PROBLEM:
Reproduce the whole listing exactly and let no picture into the copy.

▬▬▬▬▬▬

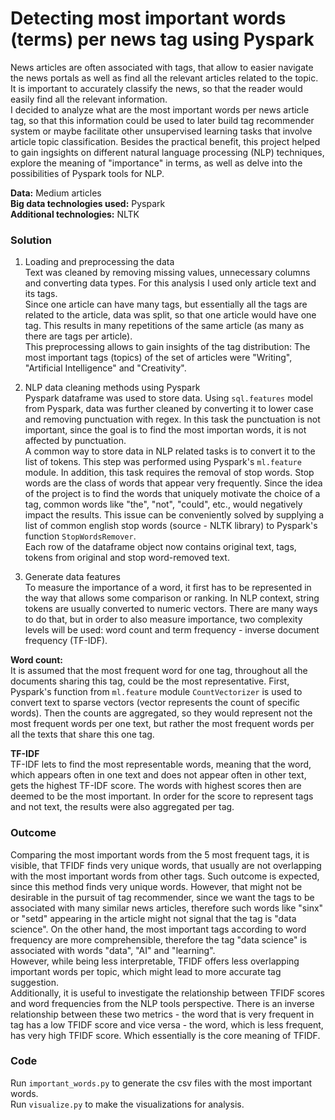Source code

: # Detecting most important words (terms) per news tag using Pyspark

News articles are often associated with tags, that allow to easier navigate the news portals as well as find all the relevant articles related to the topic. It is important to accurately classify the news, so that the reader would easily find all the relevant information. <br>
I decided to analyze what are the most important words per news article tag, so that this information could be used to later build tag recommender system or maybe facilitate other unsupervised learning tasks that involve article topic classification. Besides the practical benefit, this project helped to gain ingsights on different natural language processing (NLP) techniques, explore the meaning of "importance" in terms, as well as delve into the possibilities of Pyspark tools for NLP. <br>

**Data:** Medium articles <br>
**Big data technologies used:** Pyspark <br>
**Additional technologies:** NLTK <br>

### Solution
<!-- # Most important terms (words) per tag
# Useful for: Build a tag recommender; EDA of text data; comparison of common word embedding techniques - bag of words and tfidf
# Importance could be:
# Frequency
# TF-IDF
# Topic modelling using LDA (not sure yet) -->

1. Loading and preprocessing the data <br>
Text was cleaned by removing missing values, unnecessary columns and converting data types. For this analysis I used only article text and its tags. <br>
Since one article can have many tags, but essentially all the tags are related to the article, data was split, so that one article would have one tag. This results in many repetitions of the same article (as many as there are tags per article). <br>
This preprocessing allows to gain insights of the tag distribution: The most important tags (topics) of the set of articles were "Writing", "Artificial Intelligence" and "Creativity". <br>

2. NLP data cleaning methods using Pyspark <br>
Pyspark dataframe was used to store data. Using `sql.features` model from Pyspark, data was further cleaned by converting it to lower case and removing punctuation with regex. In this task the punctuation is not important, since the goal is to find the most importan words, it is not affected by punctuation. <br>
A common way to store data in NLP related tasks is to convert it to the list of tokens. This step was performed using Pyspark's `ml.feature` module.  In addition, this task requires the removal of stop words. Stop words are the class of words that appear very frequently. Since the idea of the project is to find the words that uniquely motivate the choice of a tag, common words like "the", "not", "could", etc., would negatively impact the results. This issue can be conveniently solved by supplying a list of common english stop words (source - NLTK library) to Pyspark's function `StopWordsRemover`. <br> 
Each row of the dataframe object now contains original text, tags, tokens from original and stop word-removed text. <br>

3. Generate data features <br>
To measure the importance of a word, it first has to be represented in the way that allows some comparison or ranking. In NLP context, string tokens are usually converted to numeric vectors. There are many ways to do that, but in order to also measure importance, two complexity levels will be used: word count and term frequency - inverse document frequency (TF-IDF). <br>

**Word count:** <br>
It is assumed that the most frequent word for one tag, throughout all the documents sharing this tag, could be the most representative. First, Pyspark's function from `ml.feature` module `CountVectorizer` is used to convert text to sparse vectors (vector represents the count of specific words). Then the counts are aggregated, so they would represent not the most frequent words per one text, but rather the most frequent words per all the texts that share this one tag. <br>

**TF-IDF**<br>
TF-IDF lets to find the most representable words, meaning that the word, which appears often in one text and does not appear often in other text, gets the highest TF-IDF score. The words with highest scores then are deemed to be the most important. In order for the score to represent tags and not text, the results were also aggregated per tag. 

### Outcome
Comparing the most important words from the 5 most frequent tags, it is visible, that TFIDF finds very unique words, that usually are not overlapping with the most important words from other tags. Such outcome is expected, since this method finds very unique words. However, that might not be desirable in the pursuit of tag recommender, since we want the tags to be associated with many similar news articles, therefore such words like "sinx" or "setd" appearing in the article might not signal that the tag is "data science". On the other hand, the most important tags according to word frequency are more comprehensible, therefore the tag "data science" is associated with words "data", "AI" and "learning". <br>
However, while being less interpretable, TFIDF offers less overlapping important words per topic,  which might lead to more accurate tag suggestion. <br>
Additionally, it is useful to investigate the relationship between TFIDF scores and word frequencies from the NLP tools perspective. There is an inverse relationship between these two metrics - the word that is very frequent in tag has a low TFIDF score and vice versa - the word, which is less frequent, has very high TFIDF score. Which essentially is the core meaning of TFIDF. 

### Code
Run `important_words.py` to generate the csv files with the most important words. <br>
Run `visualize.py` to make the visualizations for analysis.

▬▬▬▬▬▬

RESPONSE TO THIS TASK:
Source code

: # Detecting most important words (terms) per news tag using Pyspark

News articles are often associated with tags, that allow to easier navigate the news portals as well as find all the relevant articles related to the topic. It is important to accurately classify the news, so that the reader would easily find all the relevant information. <br>
I decided to analyze what are the most important words per news article tag, so that this information could be used to later build tag recommender system or maybe facilitate other unsupervised learning tasks that involve article topic classification. Besides the practical benefit, this project helped to gain ingsights on different natural language processing (NLP) techniques, explore the meaning of "importance" in terms, as well as delve into the possibilities of Pyspark tools for NLP. <br>

**Data:** Medium articles <br>
**Big data technologies used:** Pyspark <br>
**Additional technologies:** NLTK <br>

### Solution
<!-- # Most important terms (words) per tag
# Useful for: Build a tag recommender; EDA of text data; comparison of common word embedding techniques - bag of words and tfidf
# Importance could be:
# Frequency
# TF-IDF
# Topic modelling using LDA (not sure yet) -->

1. Loading and preprocessing the data <br>
Text was cleaned by removing missing values, unnecessary columns and converting data types. For this analysis I used only article text and its tags. <br>
Since one article can have many tags, but essentially all the tags are related to the article, data was split, so that one article would have one tag. This results in many repetitions of the same article (as many as there are tags per article). <br>
This preprocessing allows to gain insights of the tag distribution: The most important tags (topics) of the set of articles were "Writing", "Artificial Intelligence" and "Creativity". <br>

2. NLP data cleaning methods using Pyspark <br>
Pyspark dataframe was used to store data. Using `sql.features` model from Pyspark, data was further cleaned by converting it to lower case and removing punctuation with regex. In this task the punctuation is not important, since the goal is to find the most importan words, it is not affected by punctuation. <br>
A common way to store data in NLP related tasks is to convert it to the list of tokens. This step was performed using Pyspark's `ml.feature` module.  In addition, this task requires the removal of stop words. Stop words are the class of words that appear very frequently. Since the idea of the project is to find the words that uniquely motivate the choice of a tag, common words like "the", "not", "could", etc., would negatively impact the results. This issue can be conveniently solved by supplying a list of common english stop words (source - NLTK library) to Pyspark's function `StopWordsRemover`. <br> 
Each row of the dataframe object now contains original text, tags, tokens from original and stop word-removed text. <br>

3. Generate data features <br>
To measure the importance of a word, it first has to be represented in the way that allows some comparison or ranking. In NLP context, string tokens are usually converted to numeric vectors. There are many ways to do that, but in order to also measure importance, two complexity levels will be used: word count and term frequency - inverse document frequency (TF-IDF). <br>

**Word count:** <br>
It is assumed that the most frequent word for one tag, throughout all the documents sharing this tag, could be the most representative. First, Pyspark's function from `ml.feature` module `CountVectorizer` is used to convert text to sparse vectors (vector represents the count of specific words). Then the counts are aggregated, so they would represent not the most frequent words per one text, but rather the most frequent words per all the texts that share this one tag. <br>

**TF-IDF**<br>
TF-IDF lets to find the most representable words, meaning that the word, which appears often in one text and does not appear often in other text, gets the highest TF-IDF score. The words with highest scores then are deemed to be the most important. In order for the score to represent tags and not text, the results were also aggregated per tag. 

### Outcome
Comparing the most important words from the 5 most frequent tags, it is visible, that TFIDF finds very unique words, that usually are not overlapping with the most important words from other tags. Such outcome is expected, since this method finds very unique words. However, that might not be desirable in the pursuit of tag recommender, since we want the tags to be associated with many similar news articles, therefore such words like "sinx" or "setd" appearing in the article might not signal that the tag is "data science". On the other hand, the most important tags according to word frequency are more comprehensible, therefore the tag "data science" is associated with words "data", "AI" and "learning". <br>
However, while being less interpretable, TFIDF offers less overlapping important words per topic,  which might lead to more accurate tag suggestion. <br>
Additionally, it is useful to investigate the relationship between TFIDF scores and word frequencies from the NLP tools perspective. There is an inverse relationship between these two metrics - the word that is very frequent in tag has a low TFIDF score and vice versa - the word, which is less frequent, has very high TFIDF score. Which essentially is the core meaning of TFIDF. 

### Code
Run `important_words.py` to generate the csv files with the most important words. <br>
Run `visualize.py` to make the visualizations for analysis.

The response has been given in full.